Toutefois, cette souplesse constitue aussi une faiblesse. En l’absence de mécanismes juridiquement contraignants, l’efficacité de l’Accord repose essentiellement sur la volonté politique des États, la pression de l’opinion publique et la mobilisation de la société civile. Les engagements actuels, même s’ils sont en augmentation, restent très insuffisants pour atteindre les objectifs fixés par l’accord, comme l’ont rappelé à plusieurs reprises les rapports du GIEC. De plus, les retraits ou revirements d’États – comme celui des États-Unis sous la présidence de Donald Trump – montrent la fragilité d’un système fondé sur le volontariat. En somme, l’Accord de Paris représente une avancée majeure en matière de coopération climatique, en ce qu’il engage l’ensemble des États dans une dynamique commune. Il incarne une nouvelle forme de multilatéralisme environnemental, fondée sur la flexibilité, la transparence et la réciprocité, mais il reste tributaire de la volonté des États à mettre en œuvre leurs engagements dans un cadre encore largement dépourvu de contraintes juridiques fortes.
B - Une gouvernance climatique fondée sur la nécessaire relation avec des acteurs non étatiques
Les acteurs non étatiques, et notamment les organisations internationales et régionales (1) sont de plus en plus impliquées dans la coopération en matière environnementale, avec toutefois des résultats contrastés, notamment en ce qui concerne le rôle des entreprises multinationales dans les changements climatiques (2).
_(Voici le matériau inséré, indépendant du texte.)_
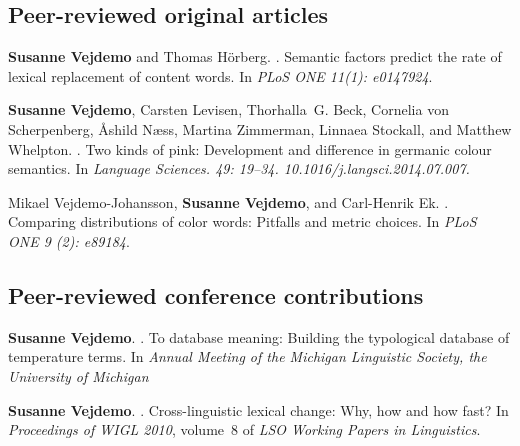 \documentclass[a4paper]{article}
\begin{document}
	
	
			
			
			
	
			\subsection*{\textbf{Peer-reviewed original articles}}	
					
				
					\textbf{Susanne Vejdemo} and Thomas Hörberg.
					.
					\newblock Semantic factors predict the rate of lexical replacement of content
					  words.
					\newblock In \emph{PLoS ONE 11(1): e0147924}.
					
					
						\textbf{Susanne Vejdemo}, Carsten Levisen, Thorhalla~G. Beck, Cornelia von Scherpenberg,
						  Åshild Næss, Martina Zimmerman, Linnaea Stockall, and Matthew Whelpton.
						  .
						\newblock Two kinds of pink: Development and difference in germanic colour
						  semantics.
						  \newblock In \emph{Language Sciences. 49: 19--34. 10.1016/j.langsci.2014.07.007.}
						  
						  	
						  	Mikael Vejdemo-Johansson, \textbf{Susanne Vejdemo}, and Carl-Henrik Ek.
						  	.
						  	\newblock Comparing distributions of color words: Pitfalls and metric choices.
						  	\newblock In \emph{PLoS ONE  9\penalty0 (2): e89184}.
						  	
	

		
		\subsection*{\textbf{Peer-reviewed conference contributions}}
			\textbf{Susanne Vejdemo}.
			.
			\newblock To database meaning: Building the typological database of temperature terms.
			\newblock In \emph{Annual Meeting of the Michigan Linguistic Society, the University of Michigan}
			
			
				
					\textbf{Susanne Vejdemo}.
					.
					\newblock Cross-linguistic lexical change: Why, how and how fast?
					\newblock In \emph{Proceedings of {WIGL} 2010}, volume~8 of \emph{{LSO} Working  Papers in Linguistics}.
			
\end{document}
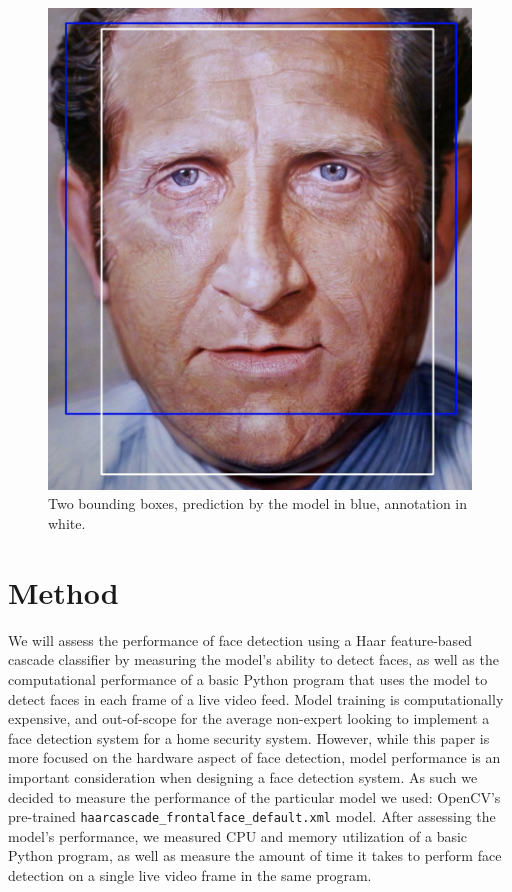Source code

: \documentclass[conference]{IEEEtran}
\begin{document}
\begin{figure}[htbp]
\centerline{\includegraphics[scale=0.4]{IOU.png}}
\caption{Two bounding boxes, prediction by the model in blue, annotation in white. }
\label{example_iou}
\end{figure}
\vspace{-10pt}
\section{Method}
We will assess the performance of face detection using a Haar feature-based cascade classifier by measuring the model’s ability to detect faces, as well as the computational performance of a basic Python program that uses the model to detect faces in each frame of a live video feed. Model training is computationally expensive, and out-of-scope for the average non-expert looking to implement a face detection system for a home security system. However, while this paper is more focused on the hardware aspect of face detection, model performance is an important consideration when designing a face detection system. As such we decided to measure the performance of the particular model we used: OpenCV’s pre-trained \texttt{haarcascade\_frontalface\_default.xml} model. After assessing the model's performance, we measured CPU and memory utilization of a basic Python program, as well as measure the amount of time it takes to perform face detection on a single live video frame in the same program.
\end{document}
1 - La mobilisation croissante des organisations internationales et régionales dans la lutte contre les changements climatiques
Si la politique climatique a longtemps été dominée par les États, elle s’est progressivement ouverte à d’autres institutions internationales, qui jouent aujourd’hui un rôle déterminant dans la mise en œuvre et la structuration de l’action climatique. Ces acteurs renforcent les dynamiques de coopération, tant en participant à la structuration même de la gouvernance climatique internationale qu’en intégrant la lutte contre le changement climatique à d’autres champs de compétence, tels que le développement, la finance ou le commerce. Les Nations unies sont ainsi un acteur majeur de la gouvernance climatique internationale puisque c’est dans ce cadre que se tiennent chaque année les COP et que sont conclus les grands traités tels que la CCNUCC ou l’accord de Paris. Les organes spécialisés des Nations unies prennent également un rôle croissant dans ces grandes conférences annuelles.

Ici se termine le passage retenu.